It is one of the great ironies of South Africa that the Afrikaner, now seen as a pitiless persecutor of a black majority, has a history of struggle against oppression. During the 17th and 18th centuries, while the Cape colony was under the control of the Dutch East India Company, the earlier settlers, who by now included German immigrants and French Huguenots seeking religious freedom, were the first to suffer. They were denied land rights and subjected to fines for such offenses as allowing their cattle to stray.
The British, who seized the colony in 1795, were equally harsh overlords who regarded the Afrikaners as obstinate and inferior. Afrikaners were excluded from jury service because of their language, forced to accept English-speaking ministers in their churches and tormented by courts that encouraged black servants to give evidence against their masters.
In the mid-1830s thousands of settlers fled British rule by migrating into the interior in ox-drawn wagons. There were bitter fights between the voortrekkers and black tribes migrating from the north in search of fresh grazing land. The discovery of gold in the Transvaal in 1886 led to an invasion of white English-speaking settlers—and eventually to Afrikaner defeat in the Anglo-Boer War of 1899-1902.

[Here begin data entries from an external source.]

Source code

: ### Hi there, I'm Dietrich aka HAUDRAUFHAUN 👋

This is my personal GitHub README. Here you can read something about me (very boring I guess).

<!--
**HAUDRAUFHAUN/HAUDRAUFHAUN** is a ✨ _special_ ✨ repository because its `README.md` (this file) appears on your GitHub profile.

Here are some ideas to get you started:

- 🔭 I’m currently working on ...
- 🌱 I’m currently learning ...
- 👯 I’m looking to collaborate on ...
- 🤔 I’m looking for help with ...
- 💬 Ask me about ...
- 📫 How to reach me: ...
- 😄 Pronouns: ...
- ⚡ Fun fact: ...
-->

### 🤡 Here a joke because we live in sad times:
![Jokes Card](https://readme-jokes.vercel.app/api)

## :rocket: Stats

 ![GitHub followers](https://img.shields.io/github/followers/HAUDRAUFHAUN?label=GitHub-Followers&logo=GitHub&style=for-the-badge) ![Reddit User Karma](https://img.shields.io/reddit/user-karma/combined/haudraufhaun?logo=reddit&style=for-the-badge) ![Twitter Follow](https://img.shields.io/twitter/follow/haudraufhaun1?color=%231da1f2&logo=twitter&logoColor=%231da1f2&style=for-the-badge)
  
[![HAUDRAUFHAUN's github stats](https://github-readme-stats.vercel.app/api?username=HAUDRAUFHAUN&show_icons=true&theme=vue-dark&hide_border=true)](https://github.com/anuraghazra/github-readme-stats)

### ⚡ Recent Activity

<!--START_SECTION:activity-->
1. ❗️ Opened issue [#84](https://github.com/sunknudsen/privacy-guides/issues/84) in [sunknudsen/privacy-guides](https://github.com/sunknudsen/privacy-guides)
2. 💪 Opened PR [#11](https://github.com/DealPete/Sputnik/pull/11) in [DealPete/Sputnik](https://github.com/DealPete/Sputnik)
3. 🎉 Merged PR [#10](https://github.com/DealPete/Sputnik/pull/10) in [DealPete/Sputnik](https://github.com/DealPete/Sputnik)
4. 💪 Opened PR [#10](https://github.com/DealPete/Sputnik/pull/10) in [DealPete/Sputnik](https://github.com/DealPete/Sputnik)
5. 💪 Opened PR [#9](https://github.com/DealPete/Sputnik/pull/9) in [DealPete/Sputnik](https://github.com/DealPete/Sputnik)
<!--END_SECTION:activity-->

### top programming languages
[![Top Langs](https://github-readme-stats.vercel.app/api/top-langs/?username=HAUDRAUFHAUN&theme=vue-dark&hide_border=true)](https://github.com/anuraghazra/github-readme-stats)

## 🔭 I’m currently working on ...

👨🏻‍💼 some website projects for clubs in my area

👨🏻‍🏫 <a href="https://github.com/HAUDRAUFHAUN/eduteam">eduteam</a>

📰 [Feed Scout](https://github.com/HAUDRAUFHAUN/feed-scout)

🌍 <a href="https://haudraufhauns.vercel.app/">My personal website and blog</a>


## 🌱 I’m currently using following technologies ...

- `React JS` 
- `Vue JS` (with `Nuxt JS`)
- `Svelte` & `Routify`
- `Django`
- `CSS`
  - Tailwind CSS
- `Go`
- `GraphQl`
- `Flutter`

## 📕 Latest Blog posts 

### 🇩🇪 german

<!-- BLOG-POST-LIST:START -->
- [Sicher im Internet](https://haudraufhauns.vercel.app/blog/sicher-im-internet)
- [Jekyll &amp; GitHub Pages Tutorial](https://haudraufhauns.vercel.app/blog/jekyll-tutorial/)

Isolated in the heartland of the Dark Continent, the Afrikaners were relatively untouched by the liberalizing forces that swept Europe and America in the 19th century. Nor were their ranks infused with the new blood of Dutch immigrants from what had long ceased to be a homeland across the seas. After the Boer War, the Afrikaners were second-class citizens in what they regarded as their only country. Their solution was to take refuge in and inspiration from their churches and societies—notably the mysterious Broederbond—which knit the community together, and to wait for a time when political power could be theirs.
That day came in 1948 when, in an upset victory, their National Party, led by Daniel Malan, defeated the United Party founded by Jan Smuts. Although the basis of national separation of the races in South Africa dates back to 1909, when the British withdrew the rights of non-whites to sit in parliament, the new government moved inexorably to spread and enforce apartheid.